Please report how many lines of the following entries hold the word "section", giving the number alone.
——
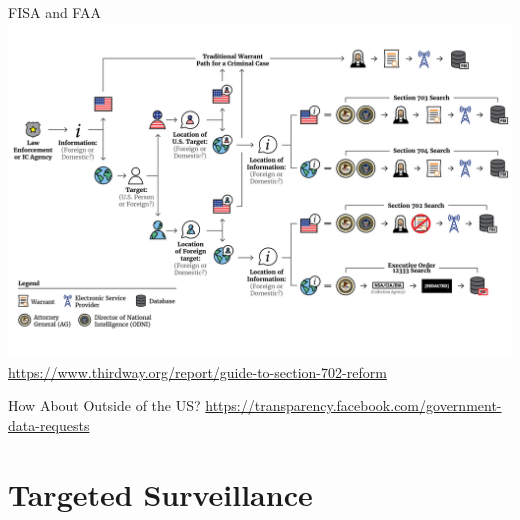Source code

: \documentclass[nobackground,dvipsnames,table]{beamer}
\begin{document}
\begin{frame}{FISA and FAA}
    \includegraphics[width=\textwidth]{section-702-flowchart}
    \tiny
    \url{https://www.thirdway.org/report/guide-to-section-702-reform}
\end{frame}

\begin{frame}{How About Outside of the US?}
    \tiny
    \url{https://transparency.facebook.com/government-data-requests}
\end{frame}

\section{Targeted Surveillance}
\end{document}
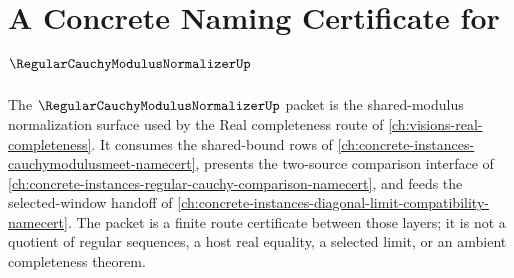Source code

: \chapter{A Concrete Naming Certificate for $\RegularCauchyModulusNormalizerUp$}
\label{ch:concrete-instances-regular-cauchy-modulus-normalizer-namecert}

The $\RegularCauchyModulusNormalizerUp$ packet is the shared-modulus normalization surface used by the Real completeness route of \autoref{ch:visions-real-completeness}. It consumes the shared-bound rows of \autoref{ch:concrete-instances-cauchymodulusmeet-namecert}, presents the two-source comparison interface of \autoref{ch:concrete-instances-regular-cauchy-comparison-namecert}, and feeds the selected-window handoff of \autoref{ch:concrete-instances-diagonal-limit-compatibility-namecert}. The packet is a finite route certificate between those layers; it is not a quotient of regular sequences, a host real equality, a selected limit, or an ambient completeness theorem.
——
*RESPONSE AREA*:
3